Last summer I used my electric Skoda Enyaq to follow a couple of stages of the Tour de France. I’ve been writing about EVs since before Elon lost the plot and have run one as a family car for years, but embarrassingly I hadn’t driven electrically in France before. A friend had just returned from a holiday there in his BMW iX, so I asked which apps he’d used to plan and pay for his charging. He just looked at me blankly. ‘You don’t,’ he said. ‘You just pull into a service station and plug in. There’s never a queue. The chargers are all fast. And it’s cheap.’
I wasn’t sure if I believed him. Could France really be the electric utopia we’ve all been promised, but which the UK has so far miserably failed to deliver? I’m plainly pro-EV, but I’m also painfully aware of how crap the UK’s public charging is, especially on motorways.
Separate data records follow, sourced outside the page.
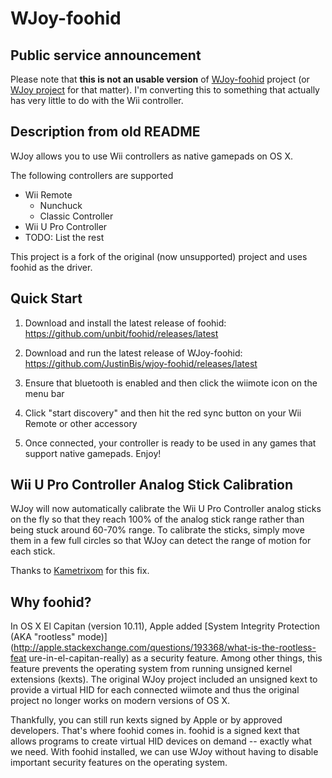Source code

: # WJoy-foohid

## Public service announcement

Please note that **this is not an usable version** of
[WJoy-foohid](https://github.com/JustinBis/wjoy-foohid) project (or [WJoy
project](https://github.com/alxn1/wjoy) for that matter).  I'm converting this
to something that actually has very little to do with the Wii controller.

## Description from old README

WJoy allows you to use Wii controllers as native gamepads on OS X.

The following controllers are supported

- Wii Remote
    - Nunchuck
    - Classic Controller
- Wii U Pro Controller
- TODO: List the rest

This project is a fork of the original (now unsupported) project and uses
foohid as the driver.

## Quick Start

1. Download and install the latest release of foohid:
   https://github.com/unbit/foohid/releases/latest

2. Download and run the latest release of WJoy-foohid:
   https://github.com/JustinBis/wjoy-foohid/releases/latest

3. Ensure that bluetooth is enabled and then click the wiimote icon on the menu
   bar

4. Click "start discovery" and then hit the red sync button on your Wii Remote
   or other accessory

5. Once connected, your controller is ready to be used in any games that
   support native gamepads. Enjoy!

## Wii U Pro Controller Analog Stick Calibration

WJoy will now automatically calibrate the Wii U Pro Controller analog sticks on
the fly so that they reach 100% of the analog stick range rather than being
stuck around 60-70% range. To calibrate the sticks, simply move them in a few
full circles so that WJoy can detect the range of motion for each stick.

Thanks to [Kametrixom](https://github.com/Kametrixom) for this fix.

## Why foohid?

In OS X El Capitan (version 10.11), Apple added [System Integrity Protection
(AKA "rootless"
mode)](http://apple.stackexchange.com/questions/193368/what-is-the-rootless-feat
ure-in-el-capitan-really) as a security feature. Among other things, this
feature prevents the operating system from running unsigned kernel extensions
(kexts). The original WJoy project included an unsigned kext to provide a
virtual HID for each connected wiimote and thus the original project no longer
works on modern versions of OS X.

Thankfully, you can still run kexts signed by Apple or by approved developers.
That's where foohid comes in. foohid is a signed kext that allows programs to
create virtual HID devices on demand -- exactly what we need. With foohid
installed, we can use WJoy without having to disable important security
features on the operating system.
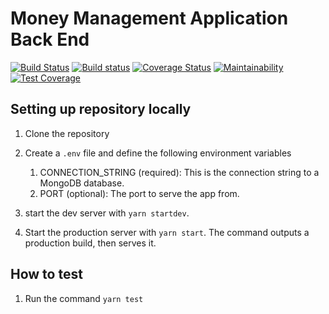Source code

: # Money Management Application Back End

[![Build Status](https://app.travis-ci.com/Jam-Money-Management/back-end.svg?branch=main)](https://app.travis-ci.com/Jam-Money-Management/back-end)
[![Build status](https://ci.appveyor.com/api/projects/status/cyjcfcwpvufhbpw4/branch/main?svg=true)](https://ci.appveyor.com/project/marcolagos/back-end/branch/main)
[![Coverage Status](https://coveralls.io/repos/github/Jam-Money-Management/back-end/badge.svg?branch=main)](https://coveralls.io/github/Jam-Money-Management/back-end?branch=main)
[![Maintainability](https://api.codeclimate.com/v1/badges/f45e5c8c6f45b75ec899/maintainability)](https://codeclimate.com/github/Jam-Money-Management/back-end/maintainability)
[![Test Coverage](https://api.codeclimate.com/v1/badges/f45e5c8c6f45b75ec899/test_coverage)](https://codeclimate.com/github/Jam-Money-Management/back-end/test_coverage)

## Setting up repository locally

1. Clone the repository
1. Create a `.env` file and define the following environment variables
  
    1. CONNECTION_STRING (required): This is the connection string to a MongoDB database.
    1. PORT (optional): The port to serve the app from.

1. start the dev server with `yarn startdev`.
1. Start the production server with `yarn start`. The command outputs a production build, then serves it.

## How to test

1. Run the command `yarn test`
Sometimes it works fine, but far more often there’s a problem: queues for chargers because there aren’t enough or some are out of order, failed payments or dropped connections when you do get one, speeds way below what’s promised and an eye-watering bill that makes you wish you’d stuck with diesel. And – Supercharger users excepted, perhaps – you still have to plan your stops, occasionally take a detour to get to a better charging station, and check ahead to see if the one you’re hoping to use is rammed or out of order.
Last summer’s trip suggested that France might indeed be that EV utopia, and the polar opposite to the UK. But the journey was too short to be sure. I wanted to put some facts and numbers around what felt like a seamless, stress-free experience by driving the length of France in an EV and documenting every charge, before digging into why France seems to have got this so right and the UK continues to get it so wrong.